On the other hand, fluid diverters are the primary stimulating fluids that could be acid-based. The fluid viscosity increases during the acid reaction, which creates the diversion effect in-situ. These fluids could be based on the crosslinked gel, emulsifiers, viscoelastic surfactant (VES), foamers, etc. (Altunina et al. 2019; Zhang et al. 2021; Adewunmi et al. 2022). Polymer hydration creates gelled fluid; guar derivatives are the most common in the oil and gas industry. Carboxymethyl hydroxypropyl guar (CMHPG), hydroxypropyl guar (HPG), hydroxyethyl cellulose (HEC), and polyacrylamide polymer (PAM) are usually used due to their fast hydration and low cost. A metal crosslinker is added to increase the gel viscosity and achieve better diversion. Borate is added as a crosslinker at high pH, while zirconium is usually used in a low pH environment (Barati and Liang 2014). One of the latest stimulation technologies is the double action emulsified acid which showed a great potential both in laboratories and field-scale trails. This technique gained its impotence because of its delayed reaction allowing a deeper stimulation job and less corrosion to the downhole tools. A novel emulsified acid was also invented that combine the previous advantages in addition to its capability to dissolve paraffin deposits that could clog the created wormhole (Martyushev and Vinogradov 2021; Derendyaev et al. 2022). Not only the fluid but also the carbonate rock mineralogy (limestone or dolomite) could play a major role in acid dissolution process. Recent study revealed that increasing the holding time of the acid and dolomitic rock interaction does not always guarantee an efficient acid job (Martyushev and Novikov 2020; Martyushev et al. 2022). The acid-rock reaction products could cause wormhole clogging that could decrease the rock permeability with increasing the holding time.
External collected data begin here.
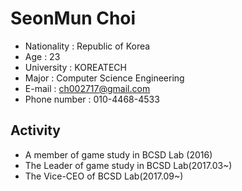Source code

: SeonMun Choi
===
- Nationality : Republic of Korea
- Age : 23
- University : KOREATECH
- Major : Computer Science Engineering 
- E-mail : ch002717@gmail.com
- Phone number : 010-4468-4533

Activity
---
- A member of game study in BCSD Lab (2016)
- The Leader of game study in BCSD Lab(2017.03~)
- The Vice-CEO of BCSD Lab(2017.09~)

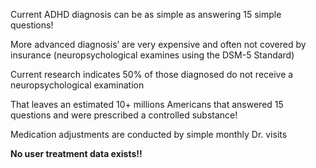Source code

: Current ADHD diagnosis can be as simple as answering 15 simple questions!

More advanced diagnosis’ are very expensive and often not covered by insurance (neuropsychological examines using the DSM-5 Standard)

Current research indicates 50% of those diagnosed do not receive a neuropsychological examination

That leaves an estimated 10+ millions Americans that answered 15 questions and were prescribed a controlled substance!

Medication adjustments are conducted by simple monthly Dr. visits


**No user treatment data exists!!**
NMR is a powerful and non-destructive tool that has been widely used both in laboratory and field-scale as a wireline logging tool (Elsayed et al. 2022). Reliable measurements of fundamental petrophysical properties such as porosity, pore size distribution, permeability, and wettability can be obtained using NMR T2 relaxation time measurement (Timur 1969; Kenyon 1997; Straley et al. 1997; Al-Garadi et al. 2022). T2 relaxation time reflects the pore size distribution of single-fluid saturated rocks; hence, pore connectivity could be evaluated (Vogt et al. 2014). Accurate determination of pore size distribution (PSD) of the carbonate rocks using the mercury injection capillary pressure (MICP) or NMR could be of great importance for a successful acid job (Shafiq et al. 2018). Three different Indiana limestone rock core plugs with different PSD (micropore-dominated, micropore and macropore, and macropore dominated) were characterized using MICP, then they were acidized (Yoo et al. 2019). The authors concluded that micropore-dominated rocks undergo slower reaction rate and lower diffusion although samples all samples have the same mineralogy. Hence, ignoring the PSD characterization could lead to under–or overestimation of optimum reaction and diffusion coefficient. Several attempts were performed using NMR before and after the acidizing to evaluate the changes in the porosity and pore sizes after creating the wormhole (Al-Duailej et al. 2013; Mahmoud et al. 2016). NMR T2 relaxation time measurement captured the interconnectivity between the pore sizes qualitatively, which was indicated by the occurrence of larger T2 components (wormhole) coupled with the ones before acidizing. However, this technique could not capture the degree of sinuosity along the flow direction (i.e., tortuosity) and the branches of the wormhole created in the perpendicular direction.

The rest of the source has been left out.